◆ **EXERCISE**
Below are entries; copy exactly the lines from the one with "lift entire load" through the one with "your entire area", both included, and leave out the rest.

◆ **THE INPUT**
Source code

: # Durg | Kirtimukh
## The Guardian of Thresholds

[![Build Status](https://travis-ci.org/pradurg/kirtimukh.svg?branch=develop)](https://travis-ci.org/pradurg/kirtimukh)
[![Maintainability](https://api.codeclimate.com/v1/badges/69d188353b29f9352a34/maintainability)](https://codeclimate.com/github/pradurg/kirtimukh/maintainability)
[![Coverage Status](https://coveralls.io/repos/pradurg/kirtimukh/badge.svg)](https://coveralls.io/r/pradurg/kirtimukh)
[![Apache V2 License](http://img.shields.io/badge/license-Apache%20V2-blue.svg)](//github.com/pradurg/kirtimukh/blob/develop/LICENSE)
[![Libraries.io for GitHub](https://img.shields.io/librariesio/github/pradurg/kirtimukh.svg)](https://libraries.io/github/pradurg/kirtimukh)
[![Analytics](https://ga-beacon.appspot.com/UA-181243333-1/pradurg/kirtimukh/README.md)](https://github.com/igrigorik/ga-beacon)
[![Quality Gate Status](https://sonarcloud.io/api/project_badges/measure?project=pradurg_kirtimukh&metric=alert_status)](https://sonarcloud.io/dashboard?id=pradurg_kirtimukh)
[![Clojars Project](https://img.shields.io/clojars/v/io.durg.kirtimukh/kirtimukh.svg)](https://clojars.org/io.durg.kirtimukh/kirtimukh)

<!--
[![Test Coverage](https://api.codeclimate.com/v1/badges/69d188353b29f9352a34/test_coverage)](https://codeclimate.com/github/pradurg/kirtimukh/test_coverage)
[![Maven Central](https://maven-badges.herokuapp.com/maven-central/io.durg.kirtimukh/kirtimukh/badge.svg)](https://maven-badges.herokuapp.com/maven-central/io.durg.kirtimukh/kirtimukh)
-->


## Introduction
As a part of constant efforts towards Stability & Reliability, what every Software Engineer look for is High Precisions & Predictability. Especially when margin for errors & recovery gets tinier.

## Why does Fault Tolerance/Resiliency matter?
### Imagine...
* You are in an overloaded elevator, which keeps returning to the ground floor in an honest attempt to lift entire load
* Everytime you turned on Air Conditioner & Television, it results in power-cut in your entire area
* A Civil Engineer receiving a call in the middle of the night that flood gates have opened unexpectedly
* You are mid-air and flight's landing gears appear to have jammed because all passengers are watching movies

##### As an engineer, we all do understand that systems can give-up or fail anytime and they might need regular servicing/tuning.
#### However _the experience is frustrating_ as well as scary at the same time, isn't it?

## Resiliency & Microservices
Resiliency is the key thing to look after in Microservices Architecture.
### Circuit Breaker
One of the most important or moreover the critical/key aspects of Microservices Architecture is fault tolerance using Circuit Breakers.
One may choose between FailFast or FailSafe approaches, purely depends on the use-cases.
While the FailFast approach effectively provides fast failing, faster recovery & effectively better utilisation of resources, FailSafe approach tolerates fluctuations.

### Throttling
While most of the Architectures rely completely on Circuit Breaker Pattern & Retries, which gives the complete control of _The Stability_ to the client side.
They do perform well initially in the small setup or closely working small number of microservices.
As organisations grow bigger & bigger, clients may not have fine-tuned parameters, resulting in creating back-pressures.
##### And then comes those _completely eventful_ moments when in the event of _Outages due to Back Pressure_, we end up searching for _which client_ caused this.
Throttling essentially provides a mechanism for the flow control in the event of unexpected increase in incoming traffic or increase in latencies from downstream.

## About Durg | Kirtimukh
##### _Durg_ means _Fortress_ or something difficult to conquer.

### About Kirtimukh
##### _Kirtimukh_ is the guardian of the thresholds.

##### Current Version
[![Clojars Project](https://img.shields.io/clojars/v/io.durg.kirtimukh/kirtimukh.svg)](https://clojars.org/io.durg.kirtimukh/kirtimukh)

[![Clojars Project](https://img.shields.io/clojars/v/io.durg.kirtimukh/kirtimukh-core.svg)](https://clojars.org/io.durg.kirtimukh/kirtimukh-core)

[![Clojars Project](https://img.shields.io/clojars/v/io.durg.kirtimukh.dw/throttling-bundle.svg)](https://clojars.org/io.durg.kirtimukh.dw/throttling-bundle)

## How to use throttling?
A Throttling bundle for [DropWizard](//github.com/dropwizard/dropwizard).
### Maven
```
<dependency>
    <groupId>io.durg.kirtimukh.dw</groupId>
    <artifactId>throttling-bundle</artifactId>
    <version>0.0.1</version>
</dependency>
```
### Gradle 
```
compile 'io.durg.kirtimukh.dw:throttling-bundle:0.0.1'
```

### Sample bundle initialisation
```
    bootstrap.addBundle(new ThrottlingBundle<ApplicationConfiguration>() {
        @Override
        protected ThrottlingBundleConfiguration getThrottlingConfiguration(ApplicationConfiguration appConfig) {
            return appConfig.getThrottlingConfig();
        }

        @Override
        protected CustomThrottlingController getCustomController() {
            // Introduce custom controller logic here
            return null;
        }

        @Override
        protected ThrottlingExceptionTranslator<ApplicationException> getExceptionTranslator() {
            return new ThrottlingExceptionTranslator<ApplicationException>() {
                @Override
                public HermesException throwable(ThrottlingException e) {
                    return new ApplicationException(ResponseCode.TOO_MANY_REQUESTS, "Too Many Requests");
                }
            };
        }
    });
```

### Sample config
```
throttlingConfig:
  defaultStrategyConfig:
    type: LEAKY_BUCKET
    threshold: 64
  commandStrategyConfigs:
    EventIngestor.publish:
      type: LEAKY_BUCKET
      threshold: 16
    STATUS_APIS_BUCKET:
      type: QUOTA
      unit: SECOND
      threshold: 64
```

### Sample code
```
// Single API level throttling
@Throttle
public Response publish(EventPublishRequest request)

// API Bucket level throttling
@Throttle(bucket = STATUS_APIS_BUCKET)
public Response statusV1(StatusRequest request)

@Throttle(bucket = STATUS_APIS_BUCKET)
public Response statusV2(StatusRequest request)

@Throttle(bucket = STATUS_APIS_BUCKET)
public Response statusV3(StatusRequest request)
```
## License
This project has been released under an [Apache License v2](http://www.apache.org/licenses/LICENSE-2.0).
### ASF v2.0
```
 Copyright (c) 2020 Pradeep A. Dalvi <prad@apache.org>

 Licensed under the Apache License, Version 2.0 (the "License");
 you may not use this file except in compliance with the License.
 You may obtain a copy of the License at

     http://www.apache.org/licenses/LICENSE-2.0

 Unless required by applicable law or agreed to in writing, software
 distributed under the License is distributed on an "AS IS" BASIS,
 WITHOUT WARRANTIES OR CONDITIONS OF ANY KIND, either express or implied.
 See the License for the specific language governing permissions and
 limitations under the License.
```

◆ **SOLUTION FOR THIS TASK**
* You are in an overloaded elevator, which keeps returning to the ground floor in an honest attempt to lift entire load
* Everytime you turned on Air Conditioner & Television, it results in power-cut in your entire area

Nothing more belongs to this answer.